What you have to do :: Count the lines in the data below where the string "affichage" occurs, please, and give the number alone.

Segment Start: Data in this exercise

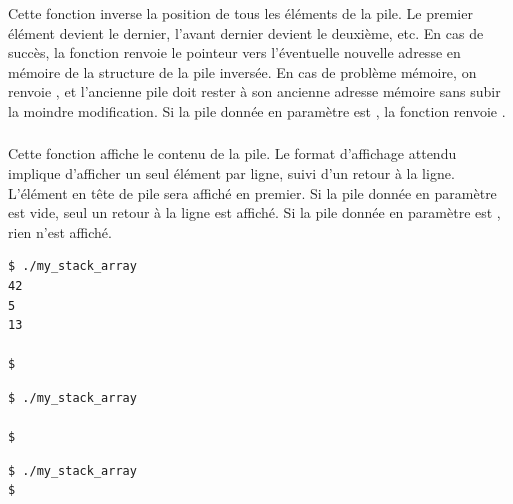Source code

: \subsubsection*{}

\noindent Cette fonction inverse la position de tous les éléments de la pile.
Le premier élément devient le dernier, l'avant dernier devient le deuxième, etc.
En cas de succès, la fonction renvoie le pointeur vers l'éventuelle nouvelle adresse en mémoire de la structure de la pile inversée.
En cas de problème mémoire, on renvoie , et l'ancienne pile doit rester à son ancienne adresse mémoire sans subir la moindre modification.
Si la pile donnée en paramètre est , la fonction renvoie .


\subsubsection*{}

\noindent Cette fonction affiche le contenu de la pile.
Le format d'affichage attendu implique d'afficher un seul élément par ligne, suivi d'un retour à la ligne.
L'élément en tête de pile sera affiché en premier.
Si la pile donnée en paramètre est vide, seul un retour à la ligne est affiché.
Si la pile donnée en paramètre est , rien n'est affiché.

\bigskip

\lstset{language=sh}
\begin{lstlisting}[frame=single,title={Exemple d'affichage du cas normal : pile contenant 42, 5, 13}]
$ ./my_stack_array
42
5
13

$
\end{lstlisting}

\bigskip

\lstset{language=sh}
\begin{lstlisting}[frame=single,title={Exemple d'affichage d'une pile vide}]
$ ./my_stack_array

$
\end{lstlisting}

\bigskip

\lstset{language=sh}
\begin{lstlisting}[frame=single,title={Exemple d'affichage d'un pointeur NULL}]
$ ./my_stack_array
$
\end{lstlisting}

Segment End: Data in this exercise

Result :: 4